Former drug addict helping others in Cork get their lives back on track

File image of Tommy Long at the addiction meetings at Cork Penny Dinners centre. Picture: Eddie O'Hare

A FORMER drug addict has managed to help a number of people turn their lives around through chance encounters after they sought warmth at a soup kitchen and discovered his recovery meetings.

Tommy Long from Knocknaheeny has been clean from drugs for the last three years and eight months. However, he said that the only way he can hold on to his recovery is by “giving it back.”

This was his motivation for starting recovery meetings at Cork Penny Dinners — where he volunteered — which have been going from strength to strength since they started three years ago.

Mr Long said the meetings are just as important for his own recovery as they are for others.
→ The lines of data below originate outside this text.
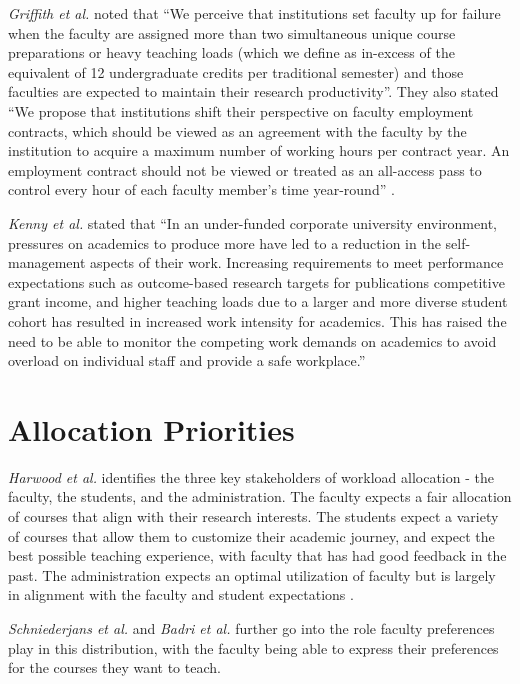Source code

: \textit{Griffith et al.} noted that ``We perceive that institutions set faculty up for failure when the faculty are assigned more than two simultaneous unique course preparations or heavy teaching loads (which we define as in-excess of the equivalent of 12 undergraduate credits per traditional semester) and those faculties are expected to maintain their research productivity''. They also stated ``We propose that institutions shift their perspective on faculty employment contracts, which should be viewed as an agreement with the faculty by the institution to acquire a maximum number of working hours per contract year. An employment contract should not be viewed or treated as an all-access pass to control every hour of each faculty member's time year-round'' \cite{griffith2020framework}.

\textit{Kenny et al.} stated that ``In an under-funded corporate university environment, pressures on academics to produce more have led to a reduction in the self-management aspects of their work. Increasing requirements to meet performance expectations such as outcome-based research targets for publications competitive grant income, and higher teaching loads due to a larger and more diverse student cohort has resulted in increased work intensity for academics. This has raised the need to be able to monitor the competing work demands on academics to avoid overload on individual staff and provide a safe workplace.'' \cite{kenny2014effectiveness}

\section{Allocation Priorities}

\textit{Harwood et al.} identifies the three key stakeholders of workload allocation - the faculty, the students, and the administration. The faculty expects a fair allocation of courses that align with their research interests. The students expect a variety of courses that allow them to customize their academic journey, and expect the best possible teaching experience, with faculty that has had good feedback in the past. The administration expects an optimal utilization of faculty but is largely in alignment with the faculty and student expectations \cite{harwood1975optimizing}.

\textit{Schniederjans et al.} and \textit{Badri et al.} \cite{schniederjans1987goal, badri1998multi} further go into the role faculty preferences play in this distribution, with the faculty being able to express their preferences for the courses they want to teach.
The Cork man had spent years in prison before realising his potential and using it to help others.

Head of Cork Penny Dinners, Caitríona Twomey was extremely supportive after Tommy suggested the idea of in-house recovery meetings to her.

He went from volunteering at the facility to becoming the brainchild behind its locally renowned support group. Nonetheless, Tommy remains humble as he continues to hold down a full-time job while coordinating recovery meetings three times a week.

Some of the people Tommy helped were homeless, attending meetings purely to keep warm.

Tommy recalled a number being broken and under the influence. Miraculously, they still managed to absorb his powerful message which eventually brought them back from the brink.

Tommy said he often sees himself in many of the service users. “I can remember hearing people talk and asking ‘are they talking about me?’ It was as if they were telling my own story.

“When I see people doing well and getting their lives back it’s powerful. It gives me motivation. That’s how I stay clean.”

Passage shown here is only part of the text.